» Stored records
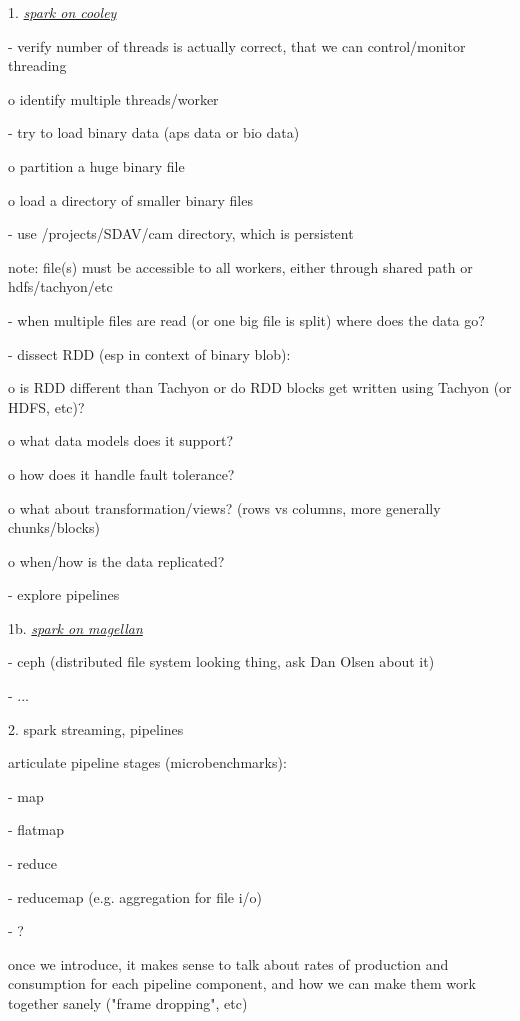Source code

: 1.
\href{https://docs.google.com/document/d/1fq3z1-oEcCBhjKA__vl8LsVm3-uArJik7YFLYvYoN1Y/edit?usp=sharing}{\emph{spark
on cooley}}

- verify number of threads is actually correct, that we can
control/monitor threading

o identify multiple threads/worker

- try to load binary data (aps data or bio data)

o partition a huge binary file

o load a directory of smaller binary files

- use /projects/SDAV/cam directory, which is persistent

note: file(s) must be accessible to all workers, either through shared
path or hdfs/tachyon/etc

- when multiple files are read (or one big file is split) where does the
data go?

- dissect RDD (esp in context of binary blob):

o is RDD different than Tachyon or do RDD blocks get written using
Tachyon (or HDFS, etc)?

o what data models does it support?

o how does it handle fault tolerance?

o what about transformation/views? (rows vs columns, more generally
chunks/blocks)

o when/how is the data replicated?

- explore pipelines

1b.
\href{https://docs.google.com/document/d/1lyzEHap1EznES0DKiMa3fsalepqPD6vnbZqSEMjCVPQ/edit?usp=sharing}{\emph{spark
on magellan}}

- ceph (distributed file system looking thing, ask Dan Olsen about it)

- ...

2. spark streaming, pipelines

articulate pipeline stages (microbenchmarks):

- map

- flatmap

- reduce

- reducemap (e.g. aggregation for file i/o)

- ?

once we introduce, it makes sense to talk about rates of production and
consumption for each pipeline component, and how we can make them work
together sanely ("frame dropping", etc)

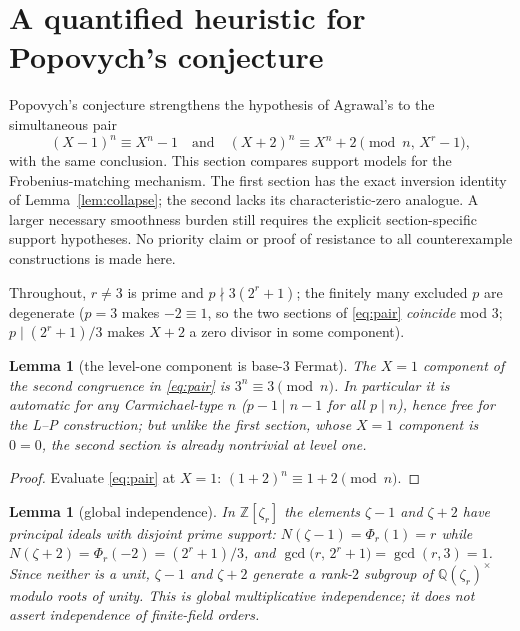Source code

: \documentclass[11pt]{article}
\newtheorem{lemma}[theorem]{Lemma}
\theoremstyle{remark}
\newcommand{\Z}{\mathbb{Z}}
\newcommand{\Q}{\mathbb{Q}}
\begin{document}
\section{A quantified heuristic for Popovych's conjecture}\label{sec:popovych}

Popovych's conjecture \cite{Popovych09} strengthens the hypothesis of
Agrawal's to the simultaneous pair
\begin{equation}\label{eq:pair}
(X-1)^n \equiv X^n - 1
\quad\text{and}\quad
(X+2)^n \equiv X^n + 2 \pmod{n,\, X^r - 1},
\end{equation}
with the same conclusion. This section compares support models for the
Frobenius-matching mechanism. The first section has the exact inversion
identity of Lemma~\ref{lem:collapse}; the second lacks its characteristic-zero
analogue. A larger necessary smoothness burden still requires the explicit
section-specific support hypotheses. No priority claim or proof of resistance
to all counterexample constructions is made here.

Throughout, $r \ne 3$ is prime and $p \nmid 3(2^r+1)$; the finitely many
excluded $p$ are degenerate ($p = 3$ makes $-2 \equiv 1$, so the two sections
of \eqref{eq:pair} \emph{coincide} mod $3$; $p \mid (2^r+1)/3$ makes $X+2$ a
zero divisor in some component).

\begin{lemma}[the level-one component is base-$3$ Fermat]\label{lem:base3}
The $X = 1$ component of the second congruence in \eqref{eq:pair} is
$3^n \equiv 3 \pmod n$. In particular it is automatic for any Carmichael-type
$n$ ($p - 1 \mid n - 1$ for all $p \mid n$), hence free for the L--P
construction; but unlike the first section, whose $X=1$ component is
$0 = 0$, the second section is already nontrivial at level one.
\end{lemma}

\begin{proof}
Evaluate \eqref{eq:pair} at $X = 1$: $(1+2)^n \equiv 1 + 2 \pmod{n}$.
\end{proof}

\begin{lemma}[global independence]\label{lem:indep}
In $\Z[\zeta_r]$ the elements $\zeta - 1$ and $\zeta + 2$ have principal
ideals with disjoint prime support: $N(\zeta - 1) = \Phi_r(1) = r$ while
$N(\zeta + 2) = \Phi_r(-2) = (2^r+1)/3$, and
$\gcd\bigl(r,\, 2^r + 1\bigr) = \gcd(r, 3) = 1$. Since neither is a unit,
$\zeta - 1$ and $\zeta + 2$ generate a rank-$2$ subgroup of
$\Q(\zeta_r)^\times$ modulo roots of unity. This is global multiplicative
independence; it does not assert independence of finite-field orders.
\end{lemma}
\end{document}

» Instructions to follow
Only the text of the records is to be reproduced exactly; skip the pictures.

» Solved exercise
Source code

: 1.
\href{https://docs.google.com/document/d/1fq3z1-oEcCBhjKA__vl8LsVm3-uArJik7YFLYvYoN1Y/edit?usp=sharing}{\emph{spark
on cooley}}

- verify number of threads is actually correct, that we can
control/monitor threading

o identify multiple threads/worker

- try to load binary data (aps data or bio data)

o partition a huge binary file

o load a directory of smaller binary files

- use /projects/SDAV/cam directory, which is persistent

note: file(s) must be accessible to all workers, either through shared
path or hdfs/tachyon/etc

- when multiple files are read (or one big file is split) where does the
data go?

- dissect RDD (esp in context of binary blob):

o is RDD different than Tachyon or do RDD blocks get written using
Tachyon (or HDFS, etc)?

o what data models does it support?

o how does it handle fault tolerance?

o what about transformation/views? (rows vs columns, more generally
chunks/blocks)

o when/how is the data replicated?

- explore pipelines

1b.
\href{https://docs.google.com/document/d/1lyzEHap1EznES0DKiMa3fsalepqPD6vnbZqSEMjCVPQ/edit?usp=sharing}{\emph{spark
on magellan}}

- ceph (distributed file system looking thing, ask Dan Olsen about it)

- ...

2. spark streaming, pipelines

articulate pipeline stages (microbenchmarks):

- map

- flatmap

- reduce

- reducemap (e.g. aggregation for file i/o)

- ?

once we introduce, it makes sense to talk about rates of production and
consumption for each pipeline component, and how we can make them work
together sanely ("frame dropping", etc)

Source code

: \documentclass[11pt]{article}
\newtheorem{lemma}[theorem]{Lemma}
\theoremstyle{remark}
\newcommand{\Z}{\mathbb{Z}}
\newcommand{\Q}{\mathbb{Q}}
\begin{document}
\section{A quantified heuristic for Popovych's conjecture}\label{sec:popovych}

Popovych's conjecture \cite{Popovych09} strengthens the hypothesis of
Agrawal's to the simultaneous pair
\begin{equation}\label{eq:pair}
(X-1)^n \equiv X^n - 1
\quad\text{and}\quad
(X+2)^n \equiv X^n + 2 \pmod{n,\, X^r - 1},
\end{equation}
with the same conclusion. This section compares support models for the
Frobenius-matching mechanism. The first section has the exact inversion
identity of Lemma~\ref{lem:collapse}; the second lacks its characteristic-zero
analogue. A larger necessary smoothness burden still requires the explicit
section-specific support hypotheses. No priority claim or proof of resistance
to all counterexample constructions is made here.

Throughout, $r \ne 3$ is prime and $p \nmid 3(2^r+1)$; the finitely many
excluded $p$ are degenerate ($p = 3$ makes $-2 \equiv 1$, so the two sections
of \eqref{eq:pair} \emph{coincide} mod $3$; $p \mid (2^r+1)/3$ makes $X+2$ a
zero divisor in some component).

\begin{lemma}[the level-one component is base-$3$ Fermat]\label{lem:base3}
The $X = 1$ component of the second congruence in \eqref{eq:pair} is
$3^n \equiv 3 \pmod n$. In particular it is automatic for any Carmichael-type
$n$ ($p - 1 \mid n - 1$ for all $p \mid n$), hence free for the L--P
construction; but unlike the first section, whose $X=1$ component is
$0 = 0$, the second section is already nontrivial at level one.
\end{lemma}

\begin{proof}
Evaluate \eqref{eq:pair} at $X = 1$: $(1+2)^n \equiv 1 + 2 \pmod{n}$.
\end{proof}

\begin{lemma}[global independence]\label{lem:indep}
In $\Z[\zeta_r]$ the elements $\zeta - 1$ and $\zeta + 2$ have principal
ideals with disjoint prime support: $N(\zeta - 1) = \Phi_r(1) = r$ while
$N(\zeta + 2) = \Phi_r(-2) = (2^r+1)/3$, and
$\gcd\bigl(r,\, 2^r + 1\bigr) = \gcd(r, 3) = 1$. Since neither is a unit,
$\zeta - 1$ and $\zeta + 2$ generate a rank-$2$ subgroup of
$\Q(\zeta_r)^\times$ modulo roots of unity. This is global multiplicative
independence; it does not assert independence of finite-field orders.
\end{lemma}
\end{document}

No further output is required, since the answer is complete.